Drug development is a very complex process - in addition to biological activity, compounds should also have multiple other properties to be selected as clinical candidate drugs. And those compounds identified as having therapeutic activity, usually called "candidate compounds", are not fixed in structure, but will be modified in a long iterative cycle to solve problems such as insufficient solubility and insufficient activity.

In an iterative process, pharmacists usually transform the initial molecule to design analogs based on their intuition or through reaction-based library enumeration. However, given the large size of chemical space, design becomes extremely difficult even for a single molecule, requiring an exhaustive evaluation of the entire chemical space. Computational methods for targeted molecule generation can efficiently explore chemical space and recommend structures that have not been explored before to chemists.

Currently, methods for target molecule generation and optimization can be divided into two categories:The first method is to operate directly on the molecular structure.to identify structural modifications that improve target properties;The second category of methods operates in the latent space of the generative model.Modify the molecular structure indirectly through its latent representation.

Method 1 can perform structural modifications by inserting or deleting atoms or chemical bonds, and the industry has made considerable progress.

It was reported that in November last year, a team led by Professor Yoonsu Park of the Korea Advanced Institute of Science and Technology (KAIST) developed an innovative single-atom editing technology. This technology introduces photocatalysts toSingle-atom editing of drug molecules was successfully achieved at room temperature and pressure.The "molecular scissors" technology developed by the team can accurately cut and connect five-membered ring structures, replacing oxygen atoms with nitrogen atoms, changing the molecular properties and improving the efficacy of drugs. The relevant research results were published in Science under the title "Photocatalytic furan-to-pyrrole conversion".

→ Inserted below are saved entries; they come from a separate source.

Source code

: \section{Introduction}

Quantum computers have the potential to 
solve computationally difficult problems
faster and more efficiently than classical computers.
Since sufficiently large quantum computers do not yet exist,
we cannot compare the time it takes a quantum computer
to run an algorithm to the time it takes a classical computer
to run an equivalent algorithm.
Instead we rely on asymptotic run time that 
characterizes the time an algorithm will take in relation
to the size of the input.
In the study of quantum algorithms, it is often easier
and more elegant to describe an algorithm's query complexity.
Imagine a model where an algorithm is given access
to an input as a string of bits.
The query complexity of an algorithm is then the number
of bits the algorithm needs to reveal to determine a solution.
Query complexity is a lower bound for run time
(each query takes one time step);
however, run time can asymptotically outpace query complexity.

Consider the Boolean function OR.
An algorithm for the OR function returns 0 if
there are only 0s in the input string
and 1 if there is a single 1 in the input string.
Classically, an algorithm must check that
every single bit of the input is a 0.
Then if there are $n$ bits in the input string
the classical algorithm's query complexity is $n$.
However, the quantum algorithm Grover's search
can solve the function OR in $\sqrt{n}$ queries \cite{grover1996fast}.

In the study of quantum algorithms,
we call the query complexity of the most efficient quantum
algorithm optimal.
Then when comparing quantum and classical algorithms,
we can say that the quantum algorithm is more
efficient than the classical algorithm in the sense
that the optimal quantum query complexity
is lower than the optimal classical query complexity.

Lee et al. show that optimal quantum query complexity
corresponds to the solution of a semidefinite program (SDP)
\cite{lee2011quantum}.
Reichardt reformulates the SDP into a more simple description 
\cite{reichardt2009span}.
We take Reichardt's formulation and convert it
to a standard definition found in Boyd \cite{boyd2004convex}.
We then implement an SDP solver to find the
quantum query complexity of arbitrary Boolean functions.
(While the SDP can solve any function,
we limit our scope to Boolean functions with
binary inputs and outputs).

However, it is not easy to perform surgery on molecules at will. On the one hand, structural modifications may violate chemical rules, resulting in invalid molecular structures. On the other hand, since molecular structures are discrete in nature, and adding or removing chemical bonds involves discrete operations, this discreteness will lead to discontinuous gradients in the optimization process, making it difficult to effectively apply gradient-based methods.

Compared with method 1,The second approach transforms the optimization task into a continuous optimization problem, exploits the latent space of the generative model, and adopts continuous space optimization algorithms such as gradient descent.Despite this, chemical validity remains a challenge as there is no guarantee that a point in the latent space corresponds to a valid molecule. However, by using novel architectures as well as training modifications, generative models have made significant progress in improving validity and continuity of the latent space.

In the research of Cellarity and NVIDIA, the researchers proposed MOLRL to optimize in the latent space of the pre-trained generative model by using the proximal policy optimization (PPO) method.

MOLRL, a targeted molecular optimization method based on latent reinforcement learning

How does the MOLRL framework work?

The MOLRL framework consists of two parts: a latent space generative model and a reinforcement learning (RL) agent.

The generative model is a pre-trained encoder-decoder model whose latent space encodes the chemical space in which the RL agent operates. The RL agent is trained using the PPO method.To navigate in the latent space; The reward function provides feedback to the agent,Help them learn how to navigate the space,Identify molecules with desired properties.

As shown below: The latent representation "z" of the input molecule is perturbed by the action "a" extracted from the policy network output. The perturbed latent vector "z'" is decoded into molecules and scored by the reward function. The state "z", action "a" and reward "R" are collected to update the policy network.

Overview of MOLRL Methods

The framework is independent of the architecture of the encoder and decoder, however, the characteristics of the latent space will greatly affect the optimization performance. Therefore, the researchers evaluated the performance of MOLRL on two different encoder-decoder architectures, namely variational autoencoder (VAE) and autoencoder trained based on mutual information machine learning (MolMIM).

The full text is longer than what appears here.